**EXERCISE:**
Only certain lines below are wanted: those starting at the line containing "with your Github" and ending at the line containing "# Linux Repositories", both included, each retyped exactly.

**Collected data:**
┄┄┄┄┄┄

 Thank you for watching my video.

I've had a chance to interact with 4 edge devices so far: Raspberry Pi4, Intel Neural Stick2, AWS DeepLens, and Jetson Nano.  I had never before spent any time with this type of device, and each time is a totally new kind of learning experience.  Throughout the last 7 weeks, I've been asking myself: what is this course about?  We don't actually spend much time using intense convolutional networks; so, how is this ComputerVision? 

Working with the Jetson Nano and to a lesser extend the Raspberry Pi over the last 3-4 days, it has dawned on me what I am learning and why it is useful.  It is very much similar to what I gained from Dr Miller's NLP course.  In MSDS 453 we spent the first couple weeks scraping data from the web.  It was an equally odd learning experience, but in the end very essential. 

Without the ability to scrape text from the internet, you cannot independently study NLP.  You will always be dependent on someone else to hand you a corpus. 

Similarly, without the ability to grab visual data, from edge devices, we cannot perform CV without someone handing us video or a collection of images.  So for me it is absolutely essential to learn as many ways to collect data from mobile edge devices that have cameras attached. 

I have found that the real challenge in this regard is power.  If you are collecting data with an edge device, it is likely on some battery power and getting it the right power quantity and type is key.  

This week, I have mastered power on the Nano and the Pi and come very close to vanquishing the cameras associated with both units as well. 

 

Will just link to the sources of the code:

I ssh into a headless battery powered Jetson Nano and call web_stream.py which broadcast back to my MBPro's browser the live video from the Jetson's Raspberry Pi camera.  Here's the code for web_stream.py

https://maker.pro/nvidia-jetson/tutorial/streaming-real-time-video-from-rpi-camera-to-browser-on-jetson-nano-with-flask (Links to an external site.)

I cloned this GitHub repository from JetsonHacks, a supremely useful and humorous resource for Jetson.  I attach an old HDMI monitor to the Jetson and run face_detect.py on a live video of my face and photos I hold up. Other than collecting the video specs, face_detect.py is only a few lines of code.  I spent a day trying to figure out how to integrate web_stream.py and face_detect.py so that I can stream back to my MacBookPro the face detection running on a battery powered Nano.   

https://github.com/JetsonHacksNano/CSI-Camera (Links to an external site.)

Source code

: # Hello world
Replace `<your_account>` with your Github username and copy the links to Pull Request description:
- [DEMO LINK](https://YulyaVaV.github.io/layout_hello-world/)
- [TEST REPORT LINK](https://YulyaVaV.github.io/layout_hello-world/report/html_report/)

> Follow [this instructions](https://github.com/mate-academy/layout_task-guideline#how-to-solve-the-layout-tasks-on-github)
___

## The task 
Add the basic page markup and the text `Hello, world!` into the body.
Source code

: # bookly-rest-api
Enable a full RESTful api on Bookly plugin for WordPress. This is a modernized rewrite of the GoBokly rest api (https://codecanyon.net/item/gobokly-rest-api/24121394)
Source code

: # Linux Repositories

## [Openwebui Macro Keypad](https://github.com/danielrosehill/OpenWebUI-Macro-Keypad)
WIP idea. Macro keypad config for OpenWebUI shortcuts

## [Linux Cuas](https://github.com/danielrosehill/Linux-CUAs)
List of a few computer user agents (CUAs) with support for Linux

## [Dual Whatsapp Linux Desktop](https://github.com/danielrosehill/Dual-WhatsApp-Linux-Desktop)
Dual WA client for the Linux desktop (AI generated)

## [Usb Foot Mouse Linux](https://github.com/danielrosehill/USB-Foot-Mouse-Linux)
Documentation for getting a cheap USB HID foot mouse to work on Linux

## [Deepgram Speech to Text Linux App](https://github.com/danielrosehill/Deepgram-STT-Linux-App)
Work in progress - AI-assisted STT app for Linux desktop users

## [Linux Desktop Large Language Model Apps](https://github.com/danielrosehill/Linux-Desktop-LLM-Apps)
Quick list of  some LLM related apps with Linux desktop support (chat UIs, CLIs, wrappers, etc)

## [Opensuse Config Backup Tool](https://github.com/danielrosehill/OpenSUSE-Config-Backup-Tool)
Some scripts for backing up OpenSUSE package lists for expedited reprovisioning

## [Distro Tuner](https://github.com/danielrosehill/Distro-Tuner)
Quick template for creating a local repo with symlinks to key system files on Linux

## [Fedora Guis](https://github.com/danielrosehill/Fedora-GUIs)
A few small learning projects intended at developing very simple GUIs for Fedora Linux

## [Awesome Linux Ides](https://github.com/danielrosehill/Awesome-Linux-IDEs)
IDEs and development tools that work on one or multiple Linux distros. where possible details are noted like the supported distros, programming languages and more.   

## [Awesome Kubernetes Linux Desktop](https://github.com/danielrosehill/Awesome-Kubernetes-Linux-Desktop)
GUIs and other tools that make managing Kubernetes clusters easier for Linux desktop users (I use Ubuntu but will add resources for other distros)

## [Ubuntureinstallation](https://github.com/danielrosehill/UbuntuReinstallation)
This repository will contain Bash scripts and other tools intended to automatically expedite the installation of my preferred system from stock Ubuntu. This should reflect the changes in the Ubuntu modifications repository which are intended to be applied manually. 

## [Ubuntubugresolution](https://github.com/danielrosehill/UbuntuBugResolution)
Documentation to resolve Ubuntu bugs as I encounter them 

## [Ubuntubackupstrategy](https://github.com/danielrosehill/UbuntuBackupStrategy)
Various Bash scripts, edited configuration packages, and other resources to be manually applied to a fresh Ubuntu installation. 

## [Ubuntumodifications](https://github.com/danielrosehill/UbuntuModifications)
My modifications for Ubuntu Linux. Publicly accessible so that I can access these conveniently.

┄┄┄┄┄┄

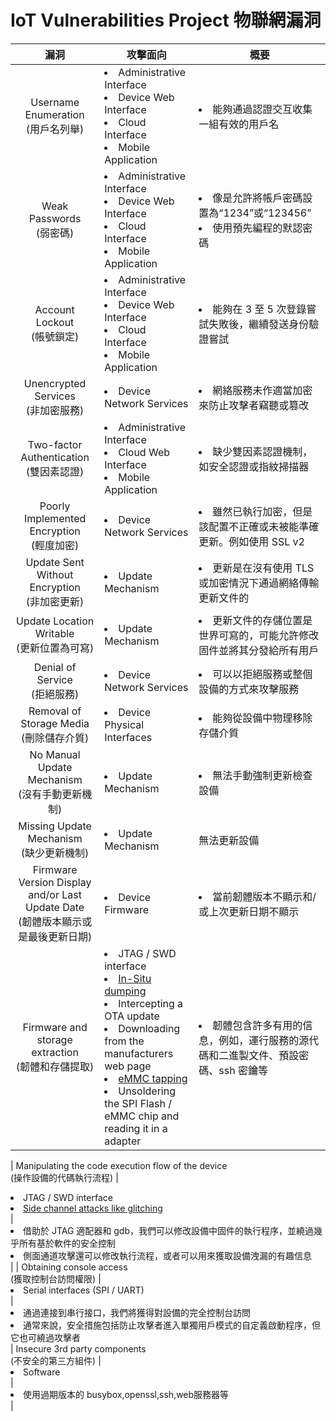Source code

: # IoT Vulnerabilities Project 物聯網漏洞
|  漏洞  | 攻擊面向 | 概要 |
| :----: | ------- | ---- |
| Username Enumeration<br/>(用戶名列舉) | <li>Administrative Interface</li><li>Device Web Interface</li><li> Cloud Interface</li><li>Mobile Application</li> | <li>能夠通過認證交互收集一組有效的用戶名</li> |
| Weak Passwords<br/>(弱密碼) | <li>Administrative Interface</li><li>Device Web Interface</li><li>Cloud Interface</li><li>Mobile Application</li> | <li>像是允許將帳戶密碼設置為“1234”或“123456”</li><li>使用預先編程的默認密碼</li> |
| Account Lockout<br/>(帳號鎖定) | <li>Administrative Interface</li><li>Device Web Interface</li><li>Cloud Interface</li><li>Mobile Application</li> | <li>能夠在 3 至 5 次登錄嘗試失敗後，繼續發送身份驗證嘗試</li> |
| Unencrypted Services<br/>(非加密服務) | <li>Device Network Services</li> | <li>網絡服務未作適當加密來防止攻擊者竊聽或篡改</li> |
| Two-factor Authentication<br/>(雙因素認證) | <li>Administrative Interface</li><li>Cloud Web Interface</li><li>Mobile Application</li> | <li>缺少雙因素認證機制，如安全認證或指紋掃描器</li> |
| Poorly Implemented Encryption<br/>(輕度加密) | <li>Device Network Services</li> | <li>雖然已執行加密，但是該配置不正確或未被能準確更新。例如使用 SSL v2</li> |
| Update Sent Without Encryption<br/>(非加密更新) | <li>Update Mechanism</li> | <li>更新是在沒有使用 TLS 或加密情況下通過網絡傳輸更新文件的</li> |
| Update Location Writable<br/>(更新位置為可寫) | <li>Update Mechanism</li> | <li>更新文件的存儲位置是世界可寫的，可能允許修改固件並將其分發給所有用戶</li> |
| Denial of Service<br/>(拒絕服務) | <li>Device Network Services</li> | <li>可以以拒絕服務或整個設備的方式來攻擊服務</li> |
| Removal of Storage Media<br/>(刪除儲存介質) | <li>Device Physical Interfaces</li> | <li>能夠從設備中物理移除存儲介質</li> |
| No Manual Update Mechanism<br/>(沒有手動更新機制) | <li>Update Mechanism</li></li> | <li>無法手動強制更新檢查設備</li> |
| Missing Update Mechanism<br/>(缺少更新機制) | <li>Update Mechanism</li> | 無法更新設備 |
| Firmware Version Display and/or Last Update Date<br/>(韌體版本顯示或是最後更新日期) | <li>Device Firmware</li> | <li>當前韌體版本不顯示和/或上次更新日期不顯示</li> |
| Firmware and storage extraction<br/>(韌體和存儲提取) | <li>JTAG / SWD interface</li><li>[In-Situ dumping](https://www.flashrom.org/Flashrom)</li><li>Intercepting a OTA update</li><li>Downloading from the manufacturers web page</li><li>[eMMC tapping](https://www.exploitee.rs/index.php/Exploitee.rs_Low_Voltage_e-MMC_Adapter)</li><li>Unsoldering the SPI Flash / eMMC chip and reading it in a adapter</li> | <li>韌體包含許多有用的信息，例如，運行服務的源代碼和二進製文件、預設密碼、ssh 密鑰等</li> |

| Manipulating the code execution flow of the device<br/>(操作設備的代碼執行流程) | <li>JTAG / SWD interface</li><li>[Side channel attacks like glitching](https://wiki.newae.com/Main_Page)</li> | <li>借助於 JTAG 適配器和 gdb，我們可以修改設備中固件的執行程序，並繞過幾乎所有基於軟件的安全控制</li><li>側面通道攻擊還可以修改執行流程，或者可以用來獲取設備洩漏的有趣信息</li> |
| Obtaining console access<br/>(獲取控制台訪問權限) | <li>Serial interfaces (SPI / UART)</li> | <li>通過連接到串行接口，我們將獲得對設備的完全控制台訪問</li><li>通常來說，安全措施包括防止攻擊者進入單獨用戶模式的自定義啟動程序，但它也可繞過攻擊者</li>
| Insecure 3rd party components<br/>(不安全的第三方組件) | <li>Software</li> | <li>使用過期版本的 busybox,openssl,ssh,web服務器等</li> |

┄┄┄┄┄┄

**RESULT OF THIS EXERCISE:**
Replace `<your_account>` with your Github username and copy the links to Pull Request description:
- [DEMO LINK](https://YulyaVaV.github.io/layout_hello-world/)
- [TEST REPORT LINK](https://YulyaVaV.github.io/layout_hello-world/report/html_report/)

> Follow [this instructions](https://github.com/mate-academy/layout_task-guideline#how-to-solve-the-layout-tasks-on-github)
___

## The task 
Add the basic page markup and the text `Hello, world!` into the body.
Source code

: # bookly-rest-api
Enable a full RESTful api on Bookly plugin for WordPress. This is a modernized rewrite of the GoBokly rest api (https://codecanyon.net/item/gobokly-rest-api/24121394)
Source code

: # Linux Repositories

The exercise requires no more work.